--- Input records Enclosed Below ---

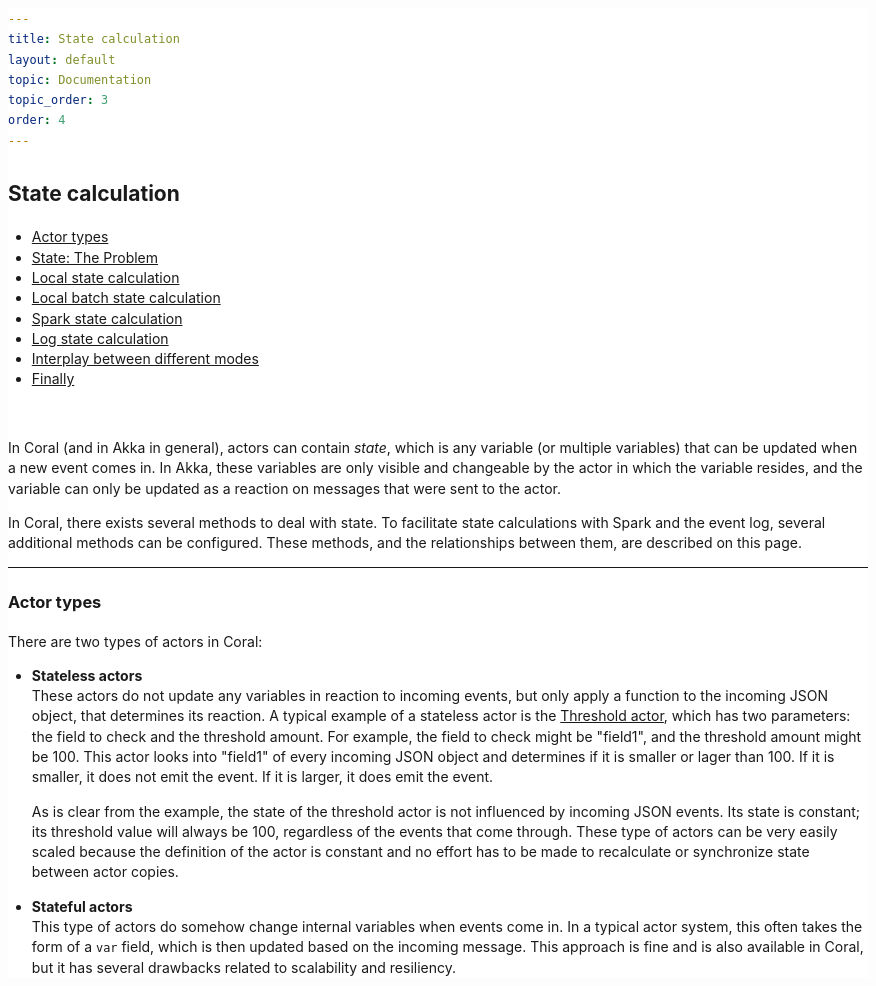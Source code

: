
 ```yaml
---
title: State calculation
layout: default
topic: Documentation
topic_order: 3
order: 4
---
```



## State calculation

- [Actor types](#actortypes)
- [State: The Problem](#stateproblem)
- [Local state calculation](#localstate)
- [Local batch state calculation](#localbatchstate)
- [Spark state calculation](#sparkstate)
- [Log state calculation](#logstate)
- [Interplay between different modes](#interplay)
- [Finally](#finally)

<br>

In Coral (and in Akka in general), actors can contain *state*, which is any variable (or multiple variables) that can be updated when a new event comes in. In Akka, these variables are only visible and changeable by the actor in which the variable resides, and the variable can only be updated as a reaction on messages that were sent to the actor.

In Coral, there exists several methods to deal with state. To facilitate state calculations with Spark and the event log, several additional methods can be configured. These methods, and the relationships between them, are described on this page. 

--------------------------------

### <a name="actortypes"></a>Actor types

There are two types of actors in Coral:

- **Stateless actors**  
  These actors do not update any variables in reaction to incoming events, but only apply a function to the incoming JSON object, that determines its reaction. A typical example of a stateless actor is the [Threshold actor](Actors-ThresholdActor.html), which has two parameters: the field to check and the threshold amount. For example, the field to check might be "field1", and the threshold amount might be 100. This actor looks into "field1" of every incoming JSON object and determines if it is smaller or lager than 100. If it is smaller, it does not emit the event. If it is larger, it does emit the event.

  As is clear from the example, the state of the threshold actor is not influenced by incoming JSON events. Its state is constant; its threshold value will always be 100, regardless of the events that come through. These type of actors can be very easily scaled because the definition of the actor is constant and no effort has to be made to recalculate or synchronize state between actor copies.

- **Stateful actors**  
  This type of actors do somehow change internal variables when events come in. In a typical actor system, this often takes the form of a `var` field, which is then updated based on the incoming message. This approach is fine and is also available in Coral, but it has several drawbacks related to scalability and resiliency.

--- End of Enclosed Input records ---

- Problem details
Using the material above, count how many lines include the word "JSON" and answer with only that figure.

- Answer box
2